USDA is forecasting slightly smaller production for cotton and soybeans from last month, due to drought and reduced acres, respectively. The agency also made historical changes to China’s rice crop that contributed to a 19 million ton increase in global ending stocks from last month.
In its July 12 supply and demand estimates, USDA reduced estimated U.S. cotton production for 2006-07 marginally to 20.5 million bales, despite larger planted area. Drought is expected to significantly increase abandonment in the Southwest. Projected domestic mill use was reduced to 5.5 million bales based on recent lower consumption levels. Exports were reduced to 16.6 million, consistent with the lower estimated available supply.
The U.S. rice crop for 2006-07 is projected at 200 million hundredweight, 2 percent below last month and 10 percent below 2005-06. The yield for 2006-07 is projected at 6,908 pounds per acre, 39 pounds per acre below last month, and 272 pounds per acre below 2005-06. Long-grain rice production is projected at 154 million hundredweight, 2 percent below last month, and 13 percent below 2005-06. Combined medium- and short-grain rice production is projected at 46 million hundredweight, 4 percent below last month, but nearly 1 percent above 2005-06.
U.S. soybean production is projected at 3.01 billion bushels, down 70 million bushels from last month because of lower expected harvested area.

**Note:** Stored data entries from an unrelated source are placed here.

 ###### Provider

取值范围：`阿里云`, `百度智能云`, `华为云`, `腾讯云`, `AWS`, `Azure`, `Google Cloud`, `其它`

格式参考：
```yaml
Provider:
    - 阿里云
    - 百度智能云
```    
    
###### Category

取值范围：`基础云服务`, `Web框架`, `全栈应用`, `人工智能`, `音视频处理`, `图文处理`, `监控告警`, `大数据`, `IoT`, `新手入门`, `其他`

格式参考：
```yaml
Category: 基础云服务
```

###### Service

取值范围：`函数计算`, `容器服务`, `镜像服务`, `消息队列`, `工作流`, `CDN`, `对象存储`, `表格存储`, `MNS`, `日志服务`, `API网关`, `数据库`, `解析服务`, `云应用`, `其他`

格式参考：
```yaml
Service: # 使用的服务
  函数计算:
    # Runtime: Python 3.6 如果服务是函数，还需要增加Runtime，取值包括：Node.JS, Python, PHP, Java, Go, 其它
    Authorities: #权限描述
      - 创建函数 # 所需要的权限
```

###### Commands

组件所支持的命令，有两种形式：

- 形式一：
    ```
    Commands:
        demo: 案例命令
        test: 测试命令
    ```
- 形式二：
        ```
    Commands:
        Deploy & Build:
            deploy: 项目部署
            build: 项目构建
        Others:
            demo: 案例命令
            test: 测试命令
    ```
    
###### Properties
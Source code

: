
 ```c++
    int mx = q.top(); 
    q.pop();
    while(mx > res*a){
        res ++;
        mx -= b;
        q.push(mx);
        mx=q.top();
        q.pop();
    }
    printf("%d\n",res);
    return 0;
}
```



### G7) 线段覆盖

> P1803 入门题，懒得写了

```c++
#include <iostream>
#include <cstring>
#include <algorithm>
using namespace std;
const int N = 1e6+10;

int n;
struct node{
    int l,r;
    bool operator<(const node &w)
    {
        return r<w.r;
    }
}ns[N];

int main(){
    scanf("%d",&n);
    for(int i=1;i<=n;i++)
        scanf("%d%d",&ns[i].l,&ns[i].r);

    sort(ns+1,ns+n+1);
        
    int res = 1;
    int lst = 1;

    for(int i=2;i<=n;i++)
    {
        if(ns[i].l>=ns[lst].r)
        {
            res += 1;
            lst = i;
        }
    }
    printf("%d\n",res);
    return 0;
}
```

Lower production and reduced carryin leave 2006-07 soybean ending stocks at 560 million bushels, down 95 million from last month.
Estimates for corn production were increased because of higher area. Ending stocks are nearly unchanged from last month.
Projected U.S. 2006-07 wheat supplies are up 17 million bushels from last month, as higher beginning stocks and imports more than offset lower production. Forecast winter wheat production was raised 16 million bushels. Imports are raised 5 million bushels.